I know this is an old question, but for anybody coming to this in 2021 (or later), this can be done much easier using the breaks= argument for geom_histogram() and creating a little shortcut function to make the required sequence.
dates <- read.csv("http://pastebin.com/raw.php?i=sDzXKFxJ", sep=",", header=T)
dates$Date <- lubridate::ymd(dates$Date)
by_month <- function(x,n=1){
seq(min(x,na.rm=T),max(x,na.rm=T),by=paste0(n," months"))
}
ggplot(dates,aes(Date)) +
geom_histogram(breaks = by_month(dates$Date)) +
scale_x_date(labels = scales::date_format("%Y-%b"),
breaks = by_month(dates$Date,2)) +
theme(axis.text.x = element_text(angle=90))
I think the key thing is that you need to do the frequency calculation outside of ggplot. Use aggregate() with geom_bar(stat="identity") to get a histogram without the reordered factors. Here is some example code:
require(ggplot2)
# scales goes with ggplot and adds the needed scale* functions
require(scales)
# need the month() function for the extra plot
require(lubridate)
# original data
#df<-read.csv("http://pastebin.com/download.php?i=sDzXKFxJ", header=TRUE)
# simulated data
years=sample(seq(2008,2012),681,replace=TRUE,prob=c(0.0176211453744493,0.302496328928047,0.323054331864905,0.237885462555066,0.118942731277533))
months=sample(seq(1,12),681,replace=TRUE)
my.dates=as.Date(paste(years,months,01,sep="-"))
df=data.frame(YM=strftime(my.dates, format="%Y-%b"),Date=my.dates,Year=years,Month=months)

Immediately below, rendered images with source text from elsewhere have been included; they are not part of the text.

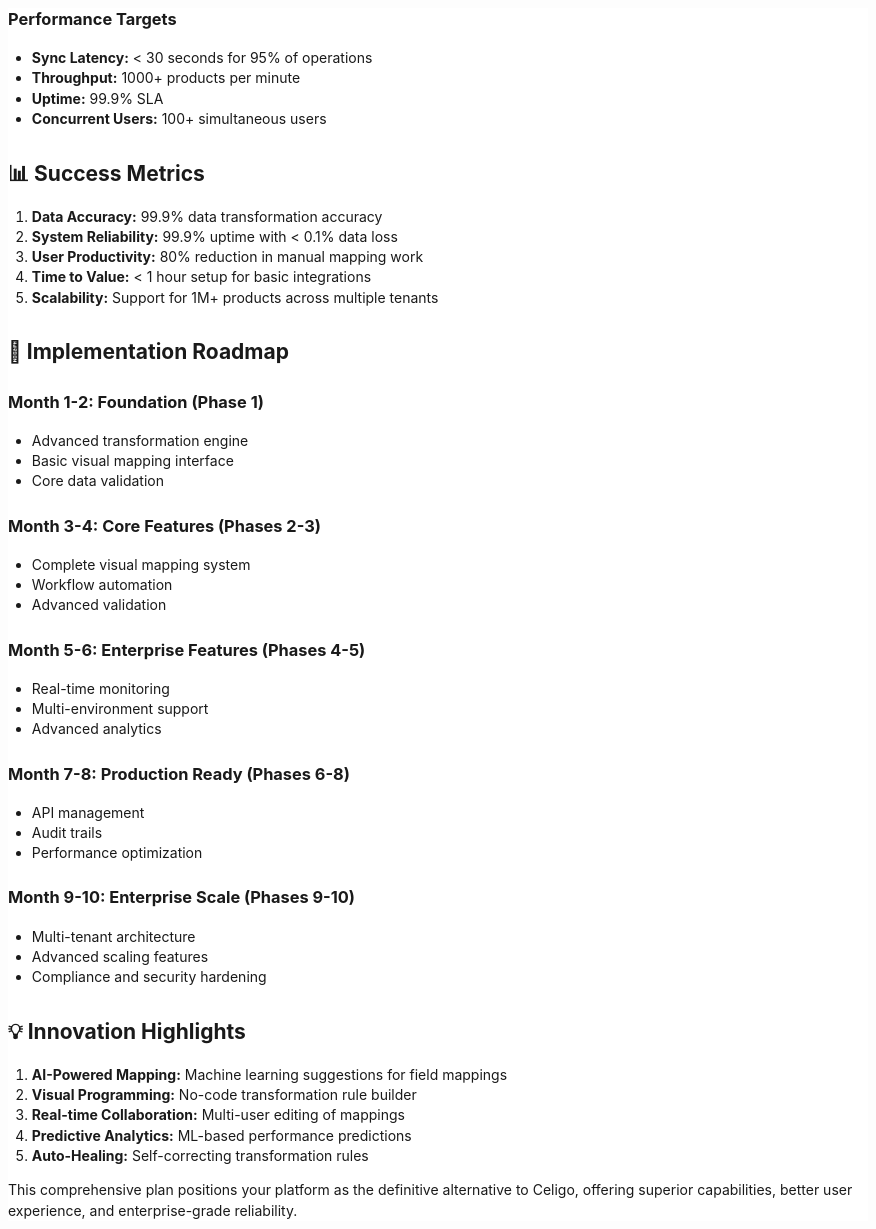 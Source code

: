 ### Performance Targets
- **Sync Latency:** < 30 seconds for 95% of operations
- **Throughput:** 1000+ products per minute
- **Uptime:** 99.9% SLA
- **Concurrent Users:** 100+ simultaneous users

## 📊 Success Metrics

1. **Data Accuracy:** 99.9% data transformation accuracy
2. **System Reliability:** 99.9% uptime with < 0.1% data loss
3. **User Productivity:** 80% reduction in manual mapping work
4. **Time to Value:** < 1 hour setup for basic integrations
5. **Scalability:** Support for 1M+ products across multiple tenants

## 🚀 Implementation Roadmap

### Month 1-2: Foundation (Phase 1)
- Advanced transformation engine
- Basic visual mapping interface
- Core data validation

### Month 3-4: Core Features (Phases 2-3)
- Complete visual mapping system
- Workflow automation
- Advanced validation

### Month 5-6: Enterprise Features (Phases 4-5)
- Real-time monitoring
- Multi-environment support
- Advanced analytics

### Month 7-8: Production Ready (Phases 6-8)
- API management
- Audit trails
- Performance optimization

### Month 9-10: Enterprise Scale (Phases 9-10)
- Multi-tenant architecture
- Advanced scaling features
- Compliance and security hardening

## 💡 Innovation Highlights

1. **AI-Powered Mapping:** Machine learning suggestions for field mappings
2. **Visual Programming:** No-code transformation rule builder
3. **Real-time Collaboration:** Multi-user editing of mappings
4. **Predictive Analytics:** ML-based performance predictions
5. **Auto-Healing:** Self-correcting transformation rules

This comprehensive plan positions your platform as the definitive alternative to Celigo, offering superior capabilities, better user experience, and enterprise-grade reliability.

# end simulated data creation
# sort the list just to make it pretty. It makes no difference in the final results
df=df[do.call(order, df[c("Date")]), ]
# add a dummy column for clarity in processing
df$Count=1
# compute the frequencies ourselves
freqs=aggregate(Count ~ Year + Month, data=df, FUN=length)
# rebuild the Date column so that ggplot works
freqs$Date=as.Date(paste(freqs$Year,freqs$Month,"01",sep="-"))

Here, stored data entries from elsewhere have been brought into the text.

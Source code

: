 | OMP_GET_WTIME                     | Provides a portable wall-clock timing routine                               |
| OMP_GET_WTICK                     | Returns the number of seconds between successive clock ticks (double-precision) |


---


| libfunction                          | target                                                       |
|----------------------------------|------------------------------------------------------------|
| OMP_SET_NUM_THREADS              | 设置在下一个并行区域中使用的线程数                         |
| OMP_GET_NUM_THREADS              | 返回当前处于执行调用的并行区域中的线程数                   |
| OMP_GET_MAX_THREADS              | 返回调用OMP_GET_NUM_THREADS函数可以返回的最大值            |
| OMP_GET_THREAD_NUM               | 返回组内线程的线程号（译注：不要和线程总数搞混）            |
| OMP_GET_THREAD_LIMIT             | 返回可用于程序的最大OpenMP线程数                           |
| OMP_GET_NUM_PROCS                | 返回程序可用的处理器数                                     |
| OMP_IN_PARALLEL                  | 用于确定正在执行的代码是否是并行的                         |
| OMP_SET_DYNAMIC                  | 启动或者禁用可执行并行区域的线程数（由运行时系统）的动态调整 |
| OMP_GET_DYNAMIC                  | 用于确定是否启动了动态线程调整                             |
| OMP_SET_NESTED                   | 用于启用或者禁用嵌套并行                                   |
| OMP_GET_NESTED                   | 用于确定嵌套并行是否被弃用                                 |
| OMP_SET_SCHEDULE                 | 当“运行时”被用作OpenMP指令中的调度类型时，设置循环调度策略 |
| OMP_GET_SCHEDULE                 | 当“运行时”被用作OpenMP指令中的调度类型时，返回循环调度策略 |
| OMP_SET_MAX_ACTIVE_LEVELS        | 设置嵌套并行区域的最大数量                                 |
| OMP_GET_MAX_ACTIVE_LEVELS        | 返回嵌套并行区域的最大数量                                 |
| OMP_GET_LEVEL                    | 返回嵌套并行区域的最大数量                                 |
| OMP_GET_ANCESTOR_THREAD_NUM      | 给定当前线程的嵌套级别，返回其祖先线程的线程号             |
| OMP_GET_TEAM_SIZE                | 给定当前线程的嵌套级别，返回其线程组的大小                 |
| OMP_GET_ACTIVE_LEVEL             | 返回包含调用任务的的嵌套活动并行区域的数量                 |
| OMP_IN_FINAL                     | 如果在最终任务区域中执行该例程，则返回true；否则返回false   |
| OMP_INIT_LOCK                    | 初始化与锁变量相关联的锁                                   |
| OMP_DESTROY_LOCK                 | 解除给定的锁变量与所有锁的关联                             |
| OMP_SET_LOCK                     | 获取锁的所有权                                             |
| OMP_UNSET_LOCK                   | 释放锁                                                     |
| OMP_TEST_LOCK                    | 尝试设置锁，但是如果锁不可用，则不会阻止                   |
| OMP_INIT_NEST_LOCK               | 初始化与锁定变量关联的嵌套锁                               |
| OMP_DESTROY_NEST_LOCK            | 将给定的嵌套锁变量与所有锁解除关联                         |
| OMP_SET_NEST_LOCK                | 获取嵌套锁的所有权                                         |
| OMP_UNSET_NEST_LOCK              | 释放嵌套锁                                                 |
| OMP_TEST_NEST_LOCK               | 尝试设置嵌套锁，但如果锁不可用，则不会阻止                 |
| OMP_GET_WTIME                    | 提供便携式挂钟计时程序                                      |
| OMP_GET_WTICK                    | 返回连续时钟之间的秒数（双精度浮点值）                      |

# I set the breaks for 2 months to reduce clutter
g<-ggplot(data=freqs,aes(x=Date,y=Count))+ geom_bar(stat="identity") + scale_x_date(labels=date_format("%Y-%b"),breaks="2 months") + theme_bw() + opts(axis.text.x = theme_text(angle=90))
print(g)
# don't overwrite the previous graph
dev.new()
# just for grins, here is a faceted view by year
# Add the Month.name factor to have things work. month() keeps the factor levels in order
freqs$Month.name=month(freqs$Date,label=TRUE, abbr=TRUE)

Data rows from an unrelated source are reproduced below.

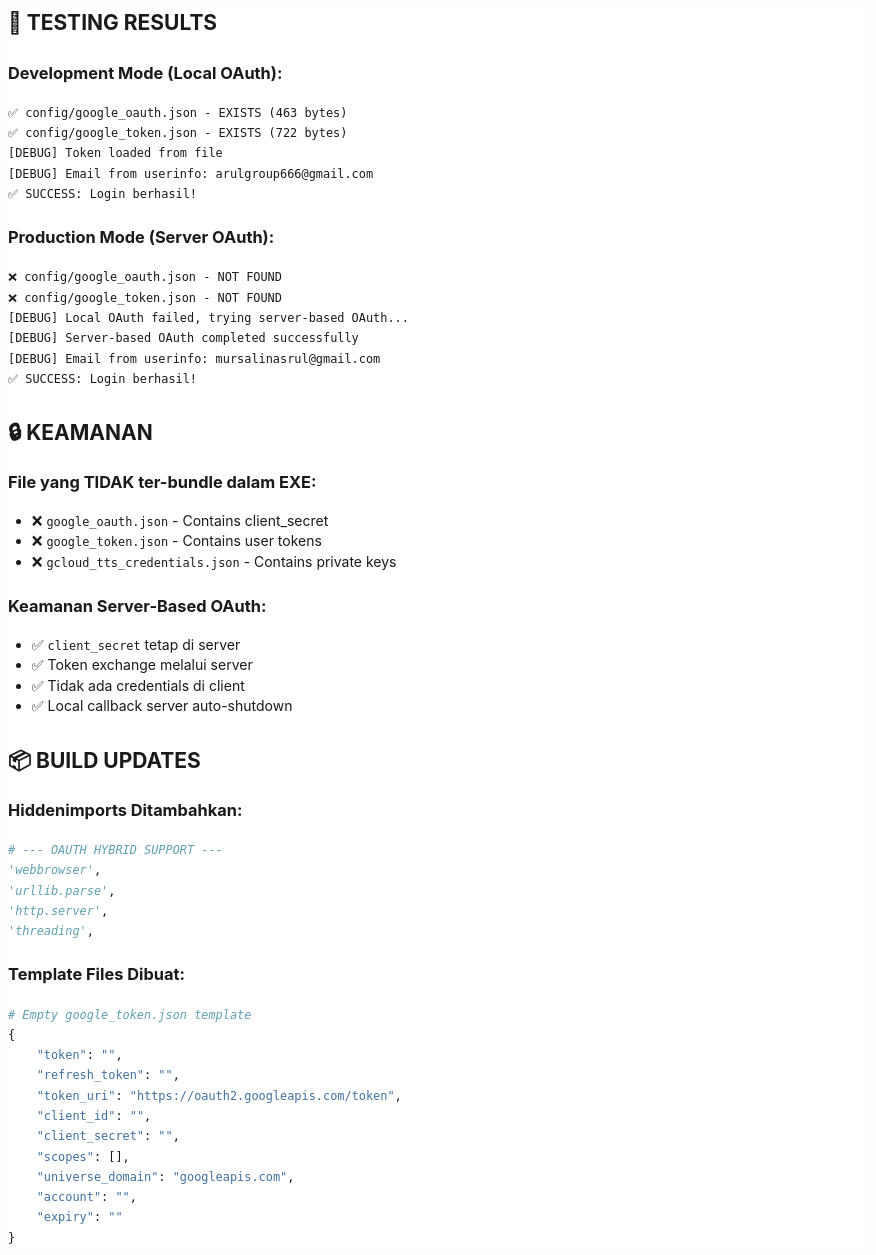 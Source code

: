 
## 🧪 TESTING RESULTS

### Development Mode (Local OAuth):
```
✅ config/google_oauth.json - EXISTS (463 bytes)
✅ config/google_token.json - EXISTS (722 bytes)
[DEBUG] Token loaded from file
[DEBUG] Email from userinfo: arulgroup666@gmail.com
✅ SUCCESS: Login berhasil!
```

### Production Mode (Server OAuth):
```
❌ config/google_oauth.json - NOT FOUND
❌ config/google_token.json - NOT FOUND
[DEBUG] Local OAuth failed, trying server-based OAuth...
[DEBUG] Server-based OAuth completed successfully
[DEBUG] Email from userinfo: mursalinasrul@gmail.com
✅ SUCCESS: Login berhasil!
```

## 🔒 KEAMANAN

### File yang TIDAK ter-bundle dalam EXE:
- ❌ `google_oauth.json` - Contains client_secret
- ❌ `google_token.json` - Contains user tokens
- ❌ `gcloud_tts_credentials.json` - Contains private keys

### Keamanan Server-Based OAuth:
- ✅ `client_secret` tetap di server
- ✅ Token exchange melalui server
- ✅ Tidak ada credentials di client
- ✅ Local callback server auto-shutdown

## 📦 BUILD UPDATES

### Hiddenimports Ditambahkan:
```python
# --- OAUTH HYBRID SUPPORT ---
'webbrowser',
'urllib.parse', 
'http.server',
'threading',
```

### Template Files Dibuat:
```python
# Empty google_token.json template
{
    "token": "",
    "refresh_token": "", 
    "token_uri": "https://oauth2.googleapis.com/token",
    "client_id": "",
    "client_secret": "",
    "scopes": [],
    "universe_domain": "googleapis.com",
    "account": "",
    "expiry": ""
}
```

g2<-ggplot(data=freqs,aes(x=Month.name,y=Count))+ geom_bar(stat="identity") + facet_grid(Year~.) + theme_bw()
print(g2)
The error graph this under the title "Plot based on Gauden's approach" is due to the binwidth parameter:
... + Geom_histogram (binwidth = 30, color = "white") + ...
If we change the value of 30 to a value less than 20, such as 10, you will get all frequencies.
In statistics the values are more important than the presentation is more important a bland graphic to a very pretty picture but with errors.